*Exercise*
The first line of the listing opens the range and the line with "## 1. 관심 주제 및 일반적 배경" closes it; repeat those lines and all between them word for word, leaving out the pictures.
::::
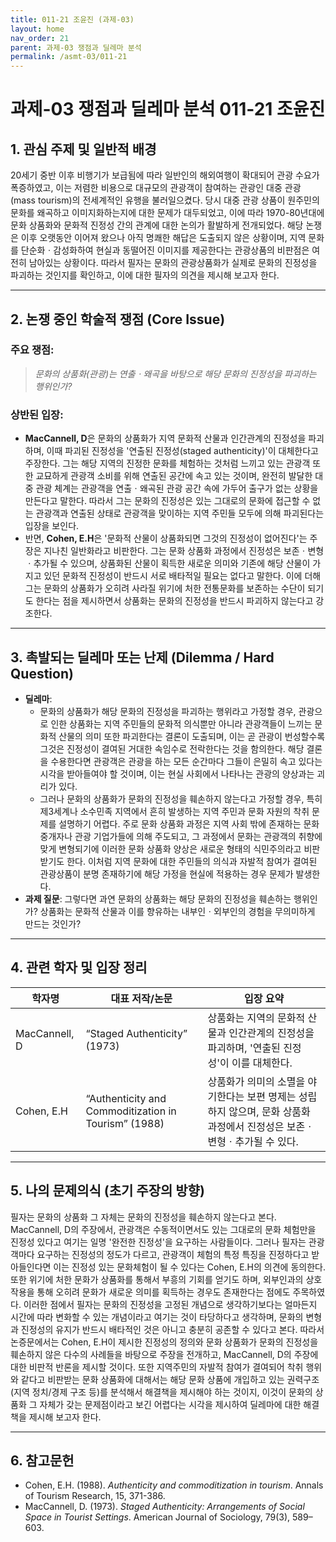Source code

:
 ```yaml
---
title: 011-21 조윤진 (과제-03)
layout: home
nav_order: 21
parent: 과제-03 쟁점과 딜레마 분석
permalink: /asmt-03/011-21
---
```


# 과제-03 쟁점과 딜레마 분석 011-21 조윤진 

## 1. 관심 주제 및 일반적 배경

20세기 중반 이후 비행기가 보급됨에 따라 일반인의 해외여행이 확대되어 관광 수요가 폭증하였고, 이는 저렴한 비용으로 대규모의 관광객이 참여하는 관광인 대중 관광(mass tourism)의 전세계적인 유행을 불러일으켰다. 당시 대중 관광 상품이 원주민의 문화를 왜곡하고 이미지화하는지에 대한 문제가 대두되었고, 이에 따라 1970-80년대에 문화 상품화와 문화적 진정성 간의 관계에 대한 논의가 활발하게 전개되었다. 해당 논쟁은 이후 오랫동안 이어져 왔으나 아직 명쾌한 해답은 도출되지 않은 상황이며, 지역 문화를 단순화ㆍ감성화하여 현실과 동떨어진 이미지를 제공한다는 관광상품의 비판점은 여전히 남아있는 상황이다. 따라서 필자는 문화의 관광상품화가 실제로 문화의 진정성을 파괴하는 것인지를 확인하고, 이에 대한 필자의 의견을 제시해 보고자 한다.

---

## 2. 논쟁 중인 학술적 쟁점 (Core Issue)

### 주요 쟁점:  

> *문화의 상품화(관광)는 연출ㆍ왜곡을 바탕으로 해당 문화의 진정성을 파괴하는 행위인가?*

### 상반된 입장:
- **MacCannell, D**은 문화의 상품화가 지역 문화적 산물과 인간관계의 진정성을 파괴하며, 이때 파괴된 진정성을 '연출된 진정성(staged authenticity)'이 대체한다고 주장한다. 그는 해당 지역의 진정한 문화를 체험하는 것처럼 느끼고 있는 관광객 또한 교묘하게 관광객 소비를 위해 연출된 공간에 속고 있는 것이며, 완전히 발달한 대중 관광 체계는 관광객을 연출ㆍ왜곡된 관광 공간 속에 가두어 출구가 없는 상황을 만든다고 말한다. 따라서 그는 문화의 진정성은 있는 그대로의 문화에 접근할 수 없는 관광객과 연출된 상태로 관광객을 맞이하는 지역 주민들 모두에 의해 파괴된다는 입장을 보인다.
- 반면, **Cohen, E.H**은 '문화적 산물이 상품화되면 그것의 진정성이 없어진다'는 주장은 지나친 일반화라고 비판한다. 그는 문화 상품화 과정에서 진정성은 보존ㆍ변형ㆍ추가될 수 있으며, 상품화된 산물이 획득한 새로운 의미와 기존에 해당 산물이 가지고 있던 문화적 진정성이 반드시 서로 배타적일 필요는 없다고 말한다. 이에 더해 그는 문화의 상품화가 오히려 사라질 위기에 처한 전통문화를 보존하는 수단이 되기도 한다는 점을 제시하면서 상품화는 문화의 진정성을 반드시 파괴하지 않는다고 강조한다.

---

## 3. 촉발되는 딜레마 또는 난제 (Dilemma / Hard Question)

- **딜레마**: 
  - 문화의 상품화가 해당 문화의 진정성을 파괴하는 행위라고 가정할 경우, 관광으로 인한 상품화는 지역 주민들의 문화적 의식뿐만 아니라 관광객들이 느끼는 문화적 산물의 의미 또한 파괴한다는 결론이 도출되며, 이는 곧 관광이 번성할수록 그것은 진정성이 결여된 거대한 속임수로 전락한다는 것을 함의한다. 해당 결론을 수용한다면 관광객은  관광을 하는 모든 순간마다 그들이 은밀히 속고 있다는 시각을 받아들여야 할 것이며, 이는 현실 사회에서 나타나는 관광의 양상과는 괴리가 있다.
  - 그러나 문화의 상품화가 문화의 진정성을 훼손하지 않는다고 가정할 경우, 특히 제3세계나 소수민족 지역에서 흔히 발생하는 지역 주민과 문화 자원의 착취 문제를 설명하기 어렵다. 주로 문화 상품화 과정은 지역 사회 밖에 존재하는 문화 중개자나 관광 기업가들에 의해 주도되고, 그 과정에서 문화는 관광객의 취향에 맞게 변형되기에 이러한 문화 상품화 양상은 새로운 형태의 식민주의라고 비판받기도 한다. 이처럼 지역 문화에 대한 주민들의 의식과 자발적 참여가 결여된  관광상품이 분명 존재하기에 해당 가정을 현실에 적용하는 경우 문제가 발생한다.
- **과제 질문**: 그렇다면 과연 문화의 상품화는 해당 문화의 진정성을 훼손하는 행위인가? 상품화는 문화적 산물과 이를 향유하는 내부인ㆍ외부인의 경험을 무의미하게 만드는 것인가?

---

## 4. 관련 학자 및 입장 정리

| 학자명             | 대표 저작/논문                                   | 입장 요약 |
|--------------------|---------------------------------------------------|-----------|
| MacCannell, D   | “Staged Authenticity” (1973)                          | 상품화는 지역의 문화적 산물과 인간관계의 진정성을 파괴하며, '연출된 진정성'이 이를 대체한다. |
| Cohen, E.H    |  “Authenticity and Commoditization in Tourism” (1988)                                | 상품화가 의미의 소멸을 야기한다는 보편 명제는 성립하지 않으며, 문화 상품화 과정에서 진정성은 보존ㆍ변형ㆍ추가될 수 있다. |


---

## 5. 나의 문제의식 (초기 주장의 방향)

필자는 문화의 상품화 그 자체는 문화의 진정성을 훼손하지 않는다고 본다. MacCannell, D의 주장에서, 관광객은 수동적이면서도 있는 그대로의 문화 체험만을 진정성 있다고 여기는 일명 '완전한 진정성'을 요구하는 사람들이다. 그러나 필자는 관광객마다 요구하는 진정성의 정도가 다르고, 관광객이 체험의 특정 특징을 진정하다고 받아들인다면 이는 진정성 있는 문화체험이 될 수 있다는 Cohen, E.H의 의견에 동의한다. 또한 위기에 처한 문화가 상품화를 통해서 부흥의 기회를 얻기도 하며, 외부인과의 상호작용을 통해 오히려 문화가 새로운 의미를 획득하는 경우도 존재한다는 점에도 주목하였다. 이러한 점에서 필자는 문화의 진정성을 고정된 개념으로 생각하기보다는 얼마든지 시간에 따라 변화할 수 있는 개념이라고 여기는 것이 타당하다고 생각하며, 문화의 변형과 진정성의 유지가 반드시 배타적인 것은 아니고 충분히 공존할 수 있다고 본다. 따라서 논증문에서는 Cohen, E.H이 제시한 진정성의 정의와 문화 상품화가 문화의 진정성을 훼손하지 않은 다수의 사례들을 바탕으로 주장을 전개하고, MacCannell, D의 주장에 대한 비판적 반론을 제시할 것이다. 또한 지역주민의 자발적 참여가 결여되어 착취 행위와 같다고 비판받는 문화 상품화에 대해서는 해당 문화 상품에 개입하고 있는 권력구조(지역 정치/경제 구조 등)를 분석해서 해결책을 제시해야 하는 것이지, 이것이 문화의 상품화 그 자체가 갖는 문제점이라고 보긴 어렵다는 시각을 제시하여 딜레마에 대한 해결책을 제시해 보고자 한다.

---

## 6. 참고문헌

- Cohen, E.H. (1988). *Authenticity and commoditization in tourism*. Annals of Tourism Research, 15, 371-386.
- MacCannell, D. (1973). *Staged Authenticity: Arrangements of Social Space in Tourist Settings*. American Journal of Sociology, 79(3), 589–603.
::::
*Solution below*
Source code

:
 ```yaml
---
title: 011-21 조윤진 (과제-03)
layout: home
nav_order: 21
parent: 과제-03 쟁점과 딜레마 분석
permalink: /asmt-03/011-21
---
```


# 과제-03 쟁점과 딜레마 분석 011-21 조윤진 

## 1. 관심 주제 및 일반적 배경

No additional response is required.